April brings pet rocks to the makerspace


A collection of pet rocks dries in the makerspace. Photo by Kelly Bower.

Madison Mauro, Former Opinion Editor

Following the end of WWII, the baby boom pummeled the 50s and 60s. But in 1975, the nation saw another increase in population, the birth of pet rocks.

The Pet Rock, founded by Gary Dahl, a freelance copy editor, dominated every 1975 kids wish lists and now the Emmaus High School library. Selling at some of the most notable toy stores of the century including Toys¨R¨Us and Gimbels, the Pet Rock retailed for $4 each. Within a year, Dahl sold over 1.5 million pets. Regular guy by day and pet rock entrepreneur by night, Dahl walked away with a small pocket full of around $15 million entering the 1980s.

However, this April, there has been a resurrection of the infamous creatures at the Emmaus High School library’s newly debuted makerspace.

Librarian Kelly Bower, the mind behind the rock renaissance, dove into the origin behind the makerspace where the rocks currently reside. Last school year, Bower pursued an action research project on maker zones in the high school.

Bower was “investigating,” if any other regional high schools partook in the makerspace dynamic. The idea of maker zones being popularly implemented amongst primary and middle schools, as she suggested. While trying to figure out how to adapt some of activities that are done for younger students to the high school level, the makerspace was born.

This year, the physical makerspace is an extension of Bower’s research project from last year. Every month, she caters to a unique skill set. April’s skill set is? You guessed it. Rock painting.

An enthusiastic Bower then pulled a perfectly manicured binder seemingly out of thin air.

She delved graciously into her plans for next year, and the glow of her smile illuminated her various papers. She was flipping through pages of plans for past and future makerspace activities paired with pictures of craft-crazed students and staff. Throughout the year the makerspace has designated each month with a different activity catering to different interests, premiering September with the ever-popular educational gaming; October focused on kinesthetic and fine motor skills with construction/building; November dominated with puzzle making; December spotlighted paper manipulation, abetted by, what one could say “origami master” president of Origami club, Hikari Inaoka. Yarn art, knitting, crochet, and pen art/calligraphy were the focus of the winter months. In March, students engaged in the art of duct tape. In April the Pet rocks were born and May will finish off Bower’s portfolio with stamping and stenciling.

She is building this project to show Dr. Kate Kieres, EHS principal, that the portfolio is an option for observations, as well as a viable activity alternative for high school students.

“This is what I’m trying to prove to [Dr. Kieres], that it’s been very successful, that maybe we’ll get budgeted a little bit more for, this project is my proof,” Bower explains. “I want a project,” says Bower throwing her hands up in the air, “[and] kids want to see what’s next.”

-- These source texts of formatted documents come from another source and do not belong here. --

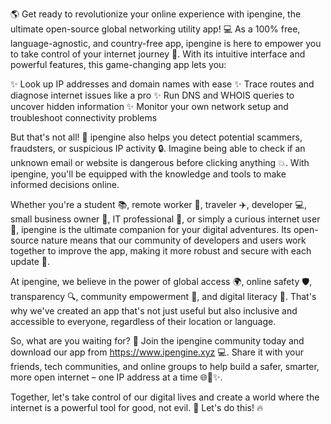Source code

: 🌎️ Get ready to revolutionize your online experience with ipengine, the ultimate open-source global networking utility app! 💻️ As a 100% free, language-agnostic, and country-free app, ipengine is here to empower you to take control of your internet journey 🚀. With its intuitive interface and powerful features, this game-changing app lets you:

✨ Look up IP addresses and domain names with ease
✨ Trace routes and diagnose internet issues like a pro
✨ Run DNS and WHOIS queries to uncover hidden information
✨ Monitor your own network setup and troubleshoot connectivity problems

But that's not all! 🤔 ipengine also helps you detect potential scammers, fraudsters, or suspicious IP activity 🔒. Imagine being able to check if an unknown email or website is dangerous before clicking anything 💥. With ipengine, you'll be equipped with the knowledge and tools to make informed decisions online.

Whether you're a student 📚, remote worker 🏢, traveler ✈️, developer 💻, small business owner 💸, IT professional 🎯, or simply a curious internet user 🤔, ipengine is the ultimate companion for your digital adventures. Its open-source nature means that our community of developers and users work together to improve the app, making it more robust and secure with each update 🔧.

At ipengine, we believe in the power of global access 🌍, online safety 🛡️, transparency 🔍, community empowerment 👥, and digital literacy 📡. That's why we've created an app that's not just useful but also inclusive and accessible to everyone, regardless of their location or language.

So, what are you waiting for? 🎉 Join the ipengine community today and download our app from https://www.ipengine.xyz 💻️. Share it with your friends, tech communities, and online groups to help build a safer, smarter, more open internet – one IP address at a time 🌐🚀✨.

Together, let's take control of our digital lives and create a world where the internet is a powerful tool for good, not evil. 💪️ Let's do this! 🔥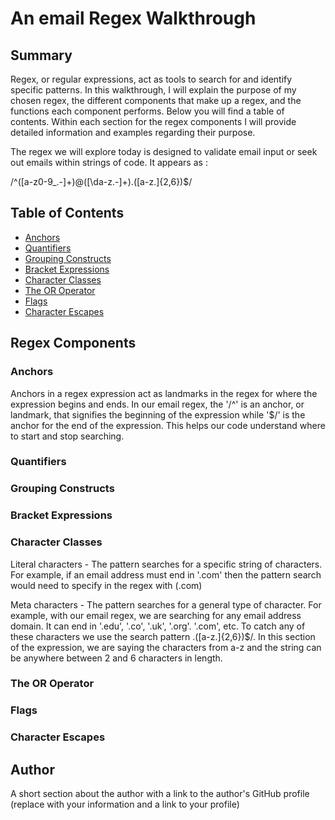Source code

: # An email Regex Walkthrough

## Summary

Regex, or regular expressions, act as tools to search for and identify specific patterns. In this walkthrough, I will explain the purpose of my chosen regex, the different components that make up a regex, and the functions each component performs. Below you will find a table of contents. Within each section for the regex components I will provide detailed information and examples regarding their purpose. 

The regex we will explore today is designed to validate email input or seek out emails within strings of code. It appears as : 

/^([a-z0-9_\.-]+)@([\da-z\.-]+)\.([a-z\.]{2,6})$/

## Table of Contents

- [Anchors](#anchors)
- [Quantifiers](#quantifiers)
- [Grouping Constructs](#grouping-constructs)
- [Bracket Expressions](#bracket-expressions)
- [Character Classes](#character-classes)
- [The OR Operator](#the-or-operator)
- [Flags](#flags)
- [Character Escapes](#character-escapes)

## Regex Components

### Anchors

Anchors in a regex expression act as landmarks in the regex for where the expression begins and ends. In our email regex, the '/^' is an anchor, or landmark, that signifies the beginning of the expression while '$/' is the anchor for the end of the expression. This helps our code understand where to start and stop searching.  

### Quantifiers

### Grouping Constructs

### Bracket Expressions



### Character Classes

Literal characters - The pattern searches for a specific string of characters. For example, if an email address must end in '.com' then the pattern search would need to specify in the regex with (.com) 

Meta characters - The pattern searches for a general type of character. For example, with our email regex, we are searching for any email address domain. It can end in '.edu', '.co', '.uk', '.org'. '.com', etc. To catch any of these characters we use the search pattern \.([a-z\.]{2,6})$/. In this section of the expression, we are saying the characters from a-z and the string can be anywhere between 2 and 6 characters in length.

### The OR Operator

### Flags

### Character Escapes

## Author

A short section about the author with a link to the author's GitHub profile (replace with your information and a link to your profile)
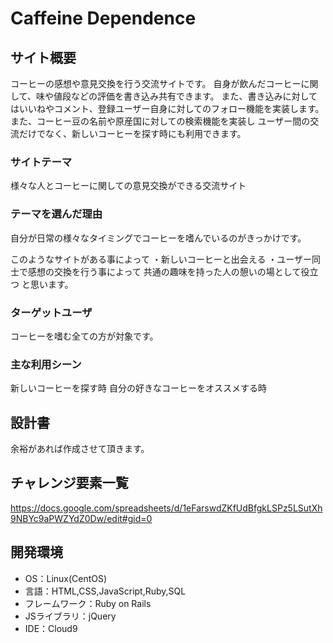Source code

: # Caffeine Dependence

## サイト概要
コーヒーの感想や意見交換を行う交流サイトです。
自身が飲んだコーヒーに関して、味や値段などの評価を書き込み共有できます。
また、書き込みに対してはいいねやコメント、登録ユーザー自身に対してのフォロー機能を実装します。
また、コーヒー豆の名前や原産国に対しての検索機能を実装し
ユーザー間の交流だけでなく、新しいコーヒーを探す時にも利用できます。

### サイトテーマ
様々な人とコーヒーに関しての意見交換ができる交流サイト

### テーマを選んだ理由
自分が日常の様々なタイミングでコーヒーを嗜んでいるのがきっかけです。

このようなサイトがある事によって
・新しいコーヒーと出会える
・ユーザー同士で感想の交換を行う事によって
共通の趣味を持った人の憩いの場として役立つ
と思います。

### ターゲットユーザ
コーヒーを嗜む全ての方が対象です。

### 主な利用シーン
新しいコーヒーを探す時
自分の好きなコーヒーをオススメする時

## 設計書
余裕があれば作成させて頂きます。

## チャレンジ要素一覧
https://docs.google.com/spreadsheets/d/1eFarswdZKfUdBfgkLSPz5LSutXh9NBYc9aPWZYdZ0Dw/edit#gid=0

## 開発環境
- OS：Linux(CentOS)
- 言語：HTML,CSS,JavaScript,Ruby,SQL
- フレームワーク：Ruby on Rails
- JSライブラリ：jQuery
- IDE：Cloud9
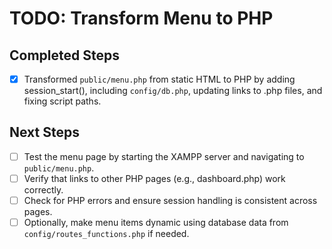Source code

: # TODO: Transform Menu to PHP

## Completed Steps
- [x] Transformed `public/menu.php` from static HTML to PHP by adding session_start(), including `config/db.php`, updating links to .php files, and fixing script paths.

## Next Steps
- [ ] Test the menu page by starting the XAMPP server and navigating to `public/menu.php`.
- [ ] Verify that links to other PHP pages (e.g., dashboard.php) work correctly.
- [ ] Check for PHP errors and ensure session handling is consistent across pages.
- [ ] Optionally, make menu items dynamic using database data from `config/routes_functions.php` if needed.
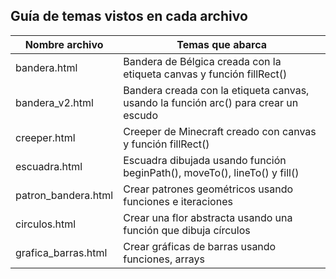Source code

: ## Guía de temas vistos en cada archivo

| Nombre archivo      | Temas que abarca                                                                    |
| ------------------- | ----------------------------------------------------------------------------------- |
| bandera.html        | Bandera de Bélgica creada con la etiqueta canvas y función fillRect()               |
| bandera_v2.html     | Bandera creada con la etiqueta canvas, usando la función arc() para crear un escudo |
| creeper.html        | Creeper de Minecraft creado con canvas y función fillRect()                         |
| escuadra.html       | Escuadra dibujada usando función beginPath(), moveTo(), lineTo() y fill()           |
| patron_bandera.html | Crear patrones geométricos usando funciones e iteraciones                           |
| circulos.html       | Crear una flor abstracta usando una función que dibuja círculos                     |
| grafica_barras.html | Crear gráficas de barras usando funciones, arrays                                   |
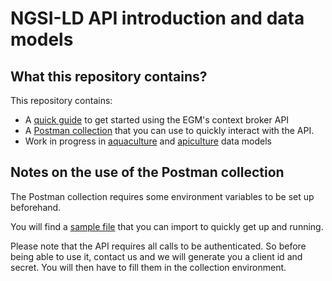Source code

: # NGSI-LD API introduction and data models

## What this repository contains?

This repository contains:
- A [quick guide](API_Quick_Guide.md) to get started using the EGM's context broker API
- A [Postman collection](F4W%20Developers%20Workshop%20-%20APIC.postman_collection.json) that you can use to quickly interact with the API. 
- Work in progress in [aquaculture](aquac) and [apiculture](apic) data models

## Notes on the use of the Postman collection

The Postman collection requires some environment variables to be set up beforehand.

You will find a [sample file](F4W%20Developers%20Workshop%20-%20APIC%20-%20Stellio%20Integration.postman_environment.json) that you can import to quickly get up and running.

Please note that the API requires all calls to be authenticated. So before being able to use it, contact us and we will generate you a client id and secret. You will then have to fill them in the collection environment.

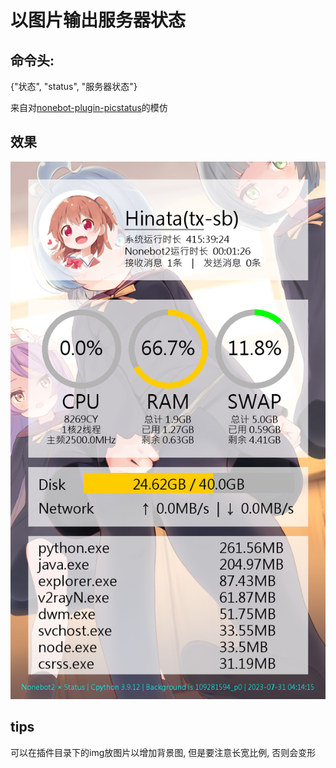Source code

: # 以图片输出服务器状态

## 命令头: 
{"状态", "status", "服务器状态"}

来自对[nonebot-plugin-picstatus](https://github.com/lgc-NB2Dev/nonebot-plugin-picstatus)的模仿

## 效果
![](./show.png)

## tips
可以在插件目录下的img放图片以增加背景图, 但是要注意长宽比例, 否则会变形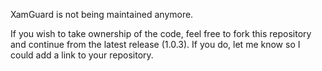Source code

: XamGuard is not being maintained anymore.

If you wish to take ownership of the code, feel free to fork this repository and continue from the latest release (1.0.3). If you do, let me know so I could add a link to your repository.
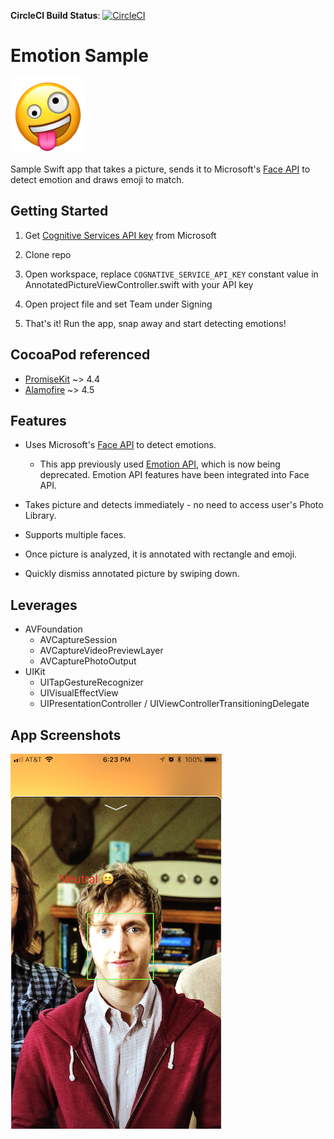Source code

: **CircleCI Build Status**: [![CircleCI](https://circleci.com/gh/AnthonyArzola/Emotion/tree/master.svg?style=svg)](https://circleci.com/gh/AnthonyArzola/Emotion/tree/master)

Emotion Sample
===========

![Emotion app icon](./Images/Images.xcassets/AppIcon.appiconset/AppIcon@2x.png)

Sample Swift app that takes a picture, sends it to Microsoft's [Face API](https://azure.microsoft.com/en-us/services/cognitive-services/face/) to detect emotion and draws emoji to match.

## Getting Started

1. Get [Cognitive Services API key](https://azure.microsoft.com/en-us/try/cognitive-services/?api=face-api) from Microsoft

2. Clone repo

3. Open workspace, replace `COGNATIVE_SERVICE_API_KEY` constant value in AnnotatedPictureViewController.swift with your API key

4. Open project file and set Team under Signing

5. That's it! Run the app, snap away and start detecting emotions!

## CocoaPod referenced

* [PromiseKit](https://cocoapods.org/pods/PromiseKit) ~> 4.4
* [Alamofire](https://cocoapods.org/pods/Alamofire) ~> 4.5

## Features

* Uses Microsoft's [Face API](https://westus.dev.cognitive.microsoft.com/docs/services/563879b61984550e40cbbe8d/operations/563879b61984550f30395236) to detect emotions.
  * This app previously used [Emotion API](https://azure.microsoft.com/en-us/services/cognitive-services/emotion/),  which is now being deprecated. Emotion API features have been integrated into Face API.

* Takes picture and detects immediately - no need to access user's Photo Library.

* Supports multiple faces.

* Once picture is analyzed, it is annotated with rectangle and emoji.

* Quickly dismiss annotated picture by swiping down.

## Leverages

* AVFoundation
  * AVCaptureSession
  * AVCaptureVideoPreviewLayer
  * AVCapturePhotoOutput
* UIKit
  * UITapGestureRecognizer
  * UIVisualEffectView
  * UIPresentationController / UIViewControllerTransitioningDelegate

## App Screenshots
![PiedPiper CEO](./Screenshots/Hendricks.png)
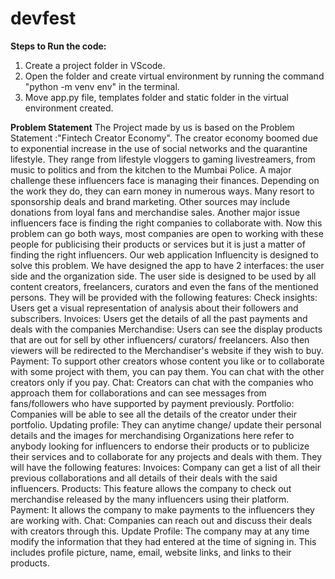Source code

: # devfest
**Steps to Run the code:**
1. Create a project folder in VScode.
2. Open the folder and create virtual environment by running the command "python -m venv env" in the terminal.
3. Move app.py file, templates folder and static folder in the virtual environment created.

**Problem Statement**
The Project made by us is based on the Problem Statement :"Fintech Creator Economy". 
The creator economy boomed due to exponential increase in the use of social networks and the quarantine lifestyle. They range from lifestyle vloggers to gaming livestreamers, from music to politics and from the kitchen to the Mumbai Police. A major challenge these influencers face is managing their finances. Depending on the work they do, they can earn money in numerous ways. Many resort to sponsorship deals and brand marketing. Other sources may include donations from loyal fans and merchandise sales.
Another major issue influencers face is finding the right companies to collaborate with. Now this problem can go both ways, most companies are open to working with these people for publicising their products or services but it is just a matter of finding the right influencers.
Our web application Influencity is designed to solve  this problem. We have designed the app to have 2 interfaces: the user side and the organization side.
The user side is designed to be used by all content creators, freelancers, curators and even the fans of the mentioned persons. They will be provided with the following features:
Check insights: Users get a visual representation of analysis about their followers and subscribers.
Invoices: Users get the details of all the past payments and deals with the companies
Merchandise: Users can see the display products that are out for sell by other influencers/ curators/ freelancers. Also then viewers will be redirected to the Merchandiser's website if they wish to buy.
Payment: To support other creators whose content you like or to collaborate with some project with them, you can pay them. You can chat with the other creators only if you pay.
Chat: Creators can chat with the companies who approach them for collaborations and can see messages from fans/followers who have supported by payment previously.
Portfolio: Companies will be able to see all the details of the creator under their portfolio.
Updating profile: They can anytime change/ update their personal details and the images for merchandising
Organizations here refer to anybody looking for influencers to endorse their products or to publicize their services and to collaborate for any projects and deals with them. They will have the following features:
Invoices: Company can get a list of all their previous collaborations and all details of their deals with the said influencers.
Products: This feature allows the company to check out merchandise released by the many influencers using their platform.
Payment: It allows the company to make payments to the influencers they are working with.
Chat: Companies can reach out and discuss their deals with creators through this.
Update Profile: The company may at any time modify the information that they had entered at the time of signing in. This includes profile picture, name, email, website links, and links to their products.
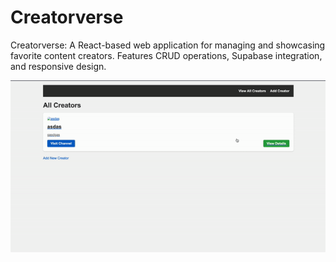 # Creatorverse
Creatorverse: A React-based web application for managing and showcasing favorite content creators. Features CRUD operations, Supabase integration, and responsive design.

![Demo](GIF.gif)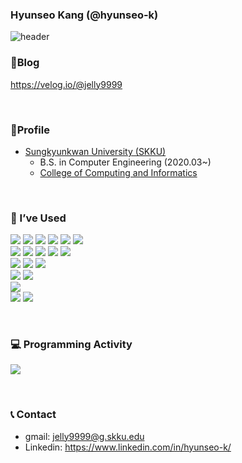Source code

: 

<!--
### Hi there 👋
**hyunseo-k/hyunseo-k** is a ✨ _special_ ✨ repository because its `README.md` (this file) appears on your GitHub profile.

Here are some ideas to get you started:

- 🔭 I’m currently working on ...
- 🌱 I’m currently learning ...
- 👯 I’m looking to collaborate on ...
- 🤔 I’m looking for help with ...
- 💬 Ask me about ...
- 📫 How to reach me: ...
- 😄 Pronouns: ...
- ⚡ Fun fact: ...
-->

### Hyunseo Kang (@hyunseo-k)

![header](https://capsule-render.vercel.app/api?type=wave&color=auto&height=300&section=header&text=Hyunseo%20Kang&fontSize=90)

### 👾Blog
https://velog.io/@jelly9999

<br>

### 📍Profile
<ul>
  <li><a href="https://www.skku.edu/"> Sungkyunkwan University (SKKU)</a> 
    <ul>
      <li> B.S. in Computer Engineering (2020.03~) </li>
      <li> <a href="https://cs.skku.edu/en">College of Computing and Informatics</a> </li>
    </ul>
  </li>
</ul>

<br>

### 🌱 I’ve Used
<p>
  <img src="https://img.shields.io/badge/Python-3776AB?style=for-the-badge&logo=Python&logoColor=white">
  <img src="https://img.shields.io/badge/C-A8b9CC?style=for-the-badge&logo=C&logoColor=black">
  <img src="https://img.shields.io/badge/c++-00599C?style=for-the-badge&logo=c%2B%2B&logoColor=white">
  <img src="https://img.shields.io/badge/Java-FFFFFF?style=for-the-badge&logo=OpenJDK&logoColor=black">
  <img src="https://img.shields.io/badge/JavaScript-F7DF1E?style=for-the-badge&logo=JavaScript&logoColor=black">
  <img src="https://img.shields.io/badge/TypeScript-3178C6?style=for-the-badge&logo=TypeScript&logoColor=white">
  <br>
  <img src="https://img.shields.io/badge/HTML-E34F26?style=for-the-badge&logo=HTML5&logoColor=white">
  <img src="https://img.shields.io/badge/CSS-1572B6?style=for-the-badge&logo=CSS3&logoColor=white">
  <img src="https://img.shields.io/badge/React-61DAFB?style=for-the-badge&logo=React&logoColor=black">
  <img src="https://img.shields.io/badge/React Native-61DAFB?style=for-the-badge&logo=React&logoColor=black">
  <img src="https://img.shields.io/badge/Android-3DDC84?style=for-the-badge&logo=Android&logoColor=white">
  <br>
  <img src="https://img.shields.io/badge/Node.js-339933?style=for-the-badge&logo=Node.js&logoColor=black">
  <img src="https://img.shields.io/badge/Express-000000?style=for-the-badge&logo=Express&logoColor=white">
  <img src="https://img.shields.io/badge/Django-092E20?style=for-the-badge&logo=Django&logoColor=white">
  <br>
  <img src="https://img.shields.io/badge/SQLite-003B57?style=for-the-badge&logo=SQLite&logoColor=white">
  <img src="https://img.shields.io/badge/MySQL-4479A1?style=for-the-badge&logo=MySQL&logoColor=white">
  <br>
  <img src="https://img.shields.io/badge/Docker-2496ED?style=for-the-badge&logo=Docker&logoColor=white">
  <br>
  <img src="https://img.shields.io/badge/Git-F05032?style=for-the-badge&logo=Git&logoColor=white">
  <img src="https://img.shields.io/badge/GitHub-181717?style=for-the-badge&logo=GitHub&logoColor=white">
</p>

<br>

### 💻 Programming Activity
<p>
<a href="https://github.com/anuraghazra/github-readme-stats">
<img src="https://github-readme-stats.vercel.app/api?username=hyunseo-k&theme=dark&hide_border=false" text-align="center"/></div></a>
</p>

<br>

### 📞 Contact
- gmail: jelly9999@g.skku.edu
- Linkedin: https://www.linkedin.com/in/hyunseo-k/
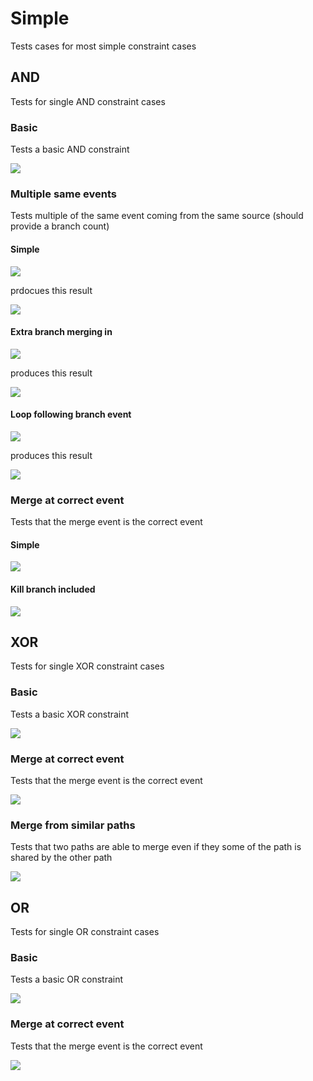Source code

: # Simple
Tests cases for most simple constraint cases
## AND
Tests for single AND constraint cases
### Basic
Tests a basic AND constraint

![](/end-to-end-pumls/constraints/simple/AND/simple_AND.svg)
### Multiple same events
Tests multiple of the same event coming from the same source (should provide a branch count)

#### Simple
![](/end-to-end-pumls/constraints/simple/AND/multiple_same_event_AND.svg)

prdocues this result

![](/end-to-end-pumls/constraints/simple/AND/multiple_same_event_AND_equiv.svg)

#### Extra branch merging in
![](/end-to-end-pumls/constraints/simple/AND/multiple_same_event_AND_with_extra_branch.svg)

produces this result

![](/end-to-end-pumls/constraints/simple/AND/multiple_same_event_AND_with_extra_branch_equiv.svg)

#### Loop following branch event
![](/end-to-end-pumls/constraints/simple/AND/multiple_same_event_AND_with_self_loop.svg)

produces this result

![](/end-to-end-pumls/constraints/simple/AND/multiple_same_event_AND_with_self_loop_equiv.svg)

### Merge at correct event
Tests that the merge event is the correct event

#### Simple
![](/end-to-end-pumls/constraints/simple/AND/merge_at_correct_event_AND.svg)

#### Kill branch included
![](/end-to-end-pumls/constraints/simple/AND/merge_at_correct_event_AND_with_kill.svg)

## XOR
Tests for single XOR constraint cases
### Basic
Tests a basic XOR constraint

![](/end-to-end-pumls/constraints/simple/XOR/simple_XOR.svg)

### Merge at correct event
Tests that the merge event is the correct event

![](/end-to-end-pumls/constraints/simple/XOR/merge_at_correct_event_XOR.svg)

### Merge from similar paths
Tests that two paths are able to merge even if they some of the path is shared by the other path

![](/end-to-end-pumls/constraints/simple/XOR/merge_from_similar_paths_XOR.svg)

## OR
Tests for single OR constraint cases
### Basic
Tests a basic OR constraint

![](/end-to-end-pumls/constraints/simple/OR/simple_OR.svg)

### Merge at correct event
Tests that the merge event is the correct event

![](/end-to-end-pumls/constraints/simple/OR/merge_at_correct_event_OR.svg)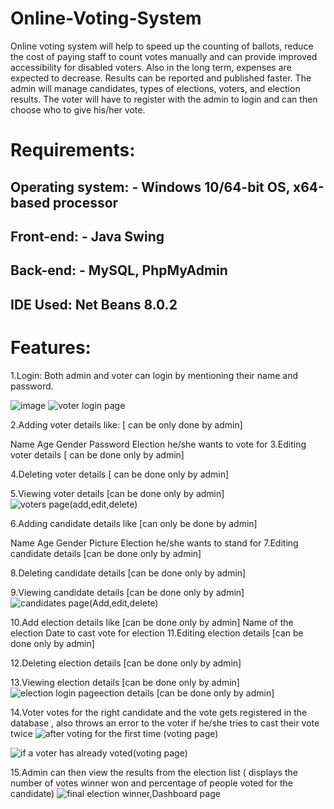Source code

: # Online-Voting-System
Online voting system will help to speed up the counting of ballots, reduce the cost of paying staff to count votes manually and can provide improved accessibility for disabled voters. Also in the long term, expenses are expected to decrease. Results can be reported and published faster. The admin will manage candidates, types of elections, voters, and election results. The voter will have to register with the admin to login and can then choose who to give his/her vote.

# Requirements:

## Operating system: - Windows 10/64-bit OS, x64-based processor

## Front-end: - Java Swing

## Back-end: - MySQL, PhpMyAdmin 

## IDE Used: Net Beans 8.0.2

# Features:
1.Login: Both admin and voter can login by mentioning their name and password.

![image](https://user-images.githubusercontent.com/55926498/167264231-0f2f24e6-87af-426e-af69-e99dc1a7084f.png)
![voter login page](https://user-images.githubusercontent.com/55926498/167264299-f0c87a97-7443-4937-91a9-4e5ddc6459ae.PNG)


2.Adding voter details like: [ can be only done by admin]

Name
Age
Gender
Password
Election he/she wants to vote for
3.Editing voter details [ can be done only by admin]

4.Deleting voter details [ can be done only by admin]

5.Viewing voter details [can be done only by admin]
![voters page(add,edit,delete)](https://user-images.githubusercontent.com/55926498/167264370-7460ecbb-2a49-40f4-af4d-30728132a999.PNG)



6.Adding candidate details like [can only be done by admin]

Name
Age
Gender
Picture
Election he/she wants to stand for
7.Editing candidate details [can be done only by admin]

8.Deleting candidate details [can be done only by admin]

9.Viewing candidate details [can be done only by admin]
![candidates page(Add,edit,delete)](https://user-images.githubusercontent.com/55926498/167264389-f76b9b94-a32e-4f22-914f-467c3825b6fb.PNG)


10.Add election details like [can be done only by admin]
Name of the election
Date to cast vote for election
11.Editing election details [can be done only by admin]

12.Deleting election details [can be done only by admin]

13.Viewing election details [can be done only by admin]
![election login page](https://user-images.githubusercontent.com/55926498/167264404-b3a7856f-ff4e-4666-b774-0788267a5e85.PNG)ection details [can be done only by admin]


14.Voter votes for the right candidate and the vote gets registered in the database , also throws an error to the voter if he/she tries to cast their vote twice
![after voting for the first time (voting page)](https://user-images.githubusercontent.com/55926498/167264470-cf34de8c-307c-469a-8ce5-2cee34a27245.PNG)

![if a voter has already voted(voting page)](https://user-images.githubusercontent.com/55926498/167264439-344710fb-8b49-4ce9-857e-9493e7781fad.PNG)


15.Admin can then view the results from the election list ( displays the number of votes winner won and percentage of people voted for the candidate)
![final election winner,Dashboard page](https://user-images.githubusercontent.com/55926498/167264458-0c13188b-7d81-452c-ae60-afbab2cf1106.PNG)

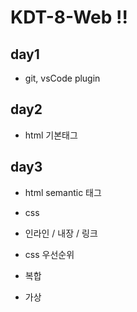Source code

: # KDT-8-Web !!

## day1

- git, vsCode plugin 

## day2

- html 기본태그

### 

## day3

- html semantic 태그

- css

- 인라인 / 내장 / 링크

- css 우선순위

- 복합

- 가상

Despite the success of February’s Valentine making session, the pet rocks have stolen the spotlight and continue to outshine this year’s previous crafts. The kickoff of the event was on April 2, and already, up to 95 students have contributed to the pet rock conception with more participants anticipated before the end of the month. Although painting a rock blue and slapping a mustache and googly eyes on it with some Elmer’s glue from the downstairs art room may seem insignificant, the creation is more than what first meets the eye.

The goal is to teach students while, at the same time, letting those who may not have a chance to be creative have a relaxing outlet to do so. And even throw in a quick historical lesson on Gary Dahl and his “pets” while you’re at it. It really is all in good fun. And the incentive behind the pet rocks couldn’t be anything more than pleasant. Making a pet rock is about, to both the community and the library staff, community building through pleasant and simple craft making.

“In 10 years when [students] are at their high school reunion they’re not going to go, ‘Oh my gosh, remember when we did Romeo and Juliet?’ Nobody’s gonna say that. What they’re gonna say is, ‘Do you remember when we met in the makerspace and we made those pet rocks?’” Bower said. “That’s what they’re going to remember. You remember the connections and the good feelings more than you remember the academics. So if I can do that, if [the staff] can do that here [at EHS], I’m a happy girl.”

The pet rock space will be available in the EHS library makerspace until April 30.